Pictures paired with source code:
▬▬▬▬▬▬▬▬▬▬

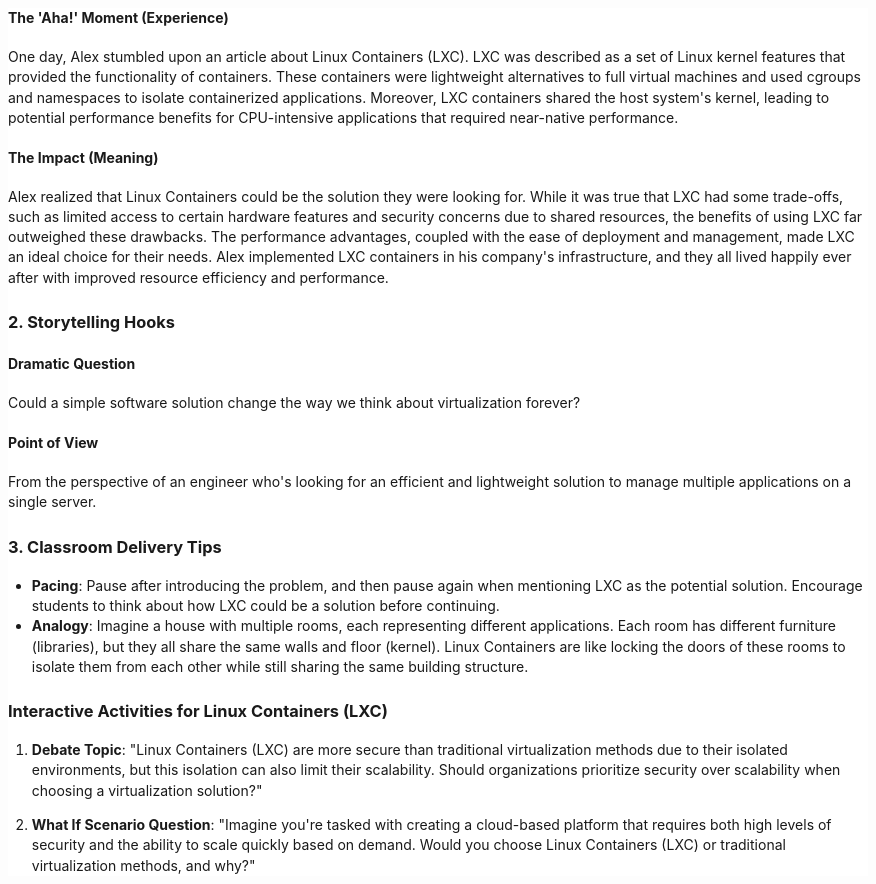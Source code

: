 #### The 'Aha!' Moment (Experience)
One day, Alex stumbled upon an article about Linux Containers (LXC). LXC was described as a set of Linux kernel features that provided the functionality of containers. These containers were lightweight alternatives to full virtual machines and used cgroups and namespaces to isolate containerized applications. Moreover, LXC containers shared the host system's kernel, leading to potential performance benefits for CPU-intensive applications that required near-native performance.

#### The Impact (Meaning)
Alex realized that Linux Containers could be the solution they were looking for. While it was true that LXC had some trade-offs, such as limited access to certain hardware features and security concerns due to shared resources, the benefits of using LXC far outweighed these drawbacks. The performance advantages, coupled with the ease of deployment and management, made LXC an ideal choice for their needs. Alex implemented LXC containers in his company's infrastructure, and they all lived happily ever after with improved resource efficiency and performance.

### 2. Storytelling Hooks
#### Dramatic Question
Could a simple software solution change the way we think about virtualization forever?

#### Point of View
From the perspective of an engineer who's looking for an efficient and lightweight solution to manage multiple applications on a single server.

### 3. Classroom Delivery Tips
- **Pacing**: Pause after introducing the problem, and then pause again when mentioning LXC as the potential solution. Encourage students to think about how LXC could be a solution before continuing.
- **Analogy**: Imagine a house with multiple rooms, each representing different applications. Each room has different furniture (libraries), but they all share the same walls and floor (kernel). Linux Containers are like locking the doors of these rooms to isolate them from each other while still sharing the same building structure.

### Interactive Activities for Linux Containers (LXC)
 1. **Debate Topic**: "Linux Containers (LXC) are more secure than traditional virtualization methods due to their isolated environments, but this isolation can also limit their scalability. Should organizations prioritize security over scalability when choosing a virtualization solution?"

2. **What If Scenario Question**: "Imagine you're tasked with creating a cloud-based platform that requires both high levels of security and the ability to scale quickly based on demand. Would you choose Linux Containers (LXC) or traditional virtualization methods, and why?"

▬▬▬▬▬▬▬▬▬▬

About this exercise: Using the records above, select and copy every line that has the word "virtualization".

Response area:
Could a simple software solution change the way we think about virtualization forever?
 1. **Debate Topic**: "Linux Containers (LXC) are more secure than traditional virtualization methods due to their isolated environments, but this isolation can also limit their scalability. Should organizations prioritize security over scalability when choosing a virtualization solution?"
2. **What If Scenario Question**: "Imagine you're tasked with creating a cloud-based platform that requires both high levels of security and the ability to scale quickly based on demand. Would you choose Linux Containers (LXC) or traditional virtualization methods, and why?"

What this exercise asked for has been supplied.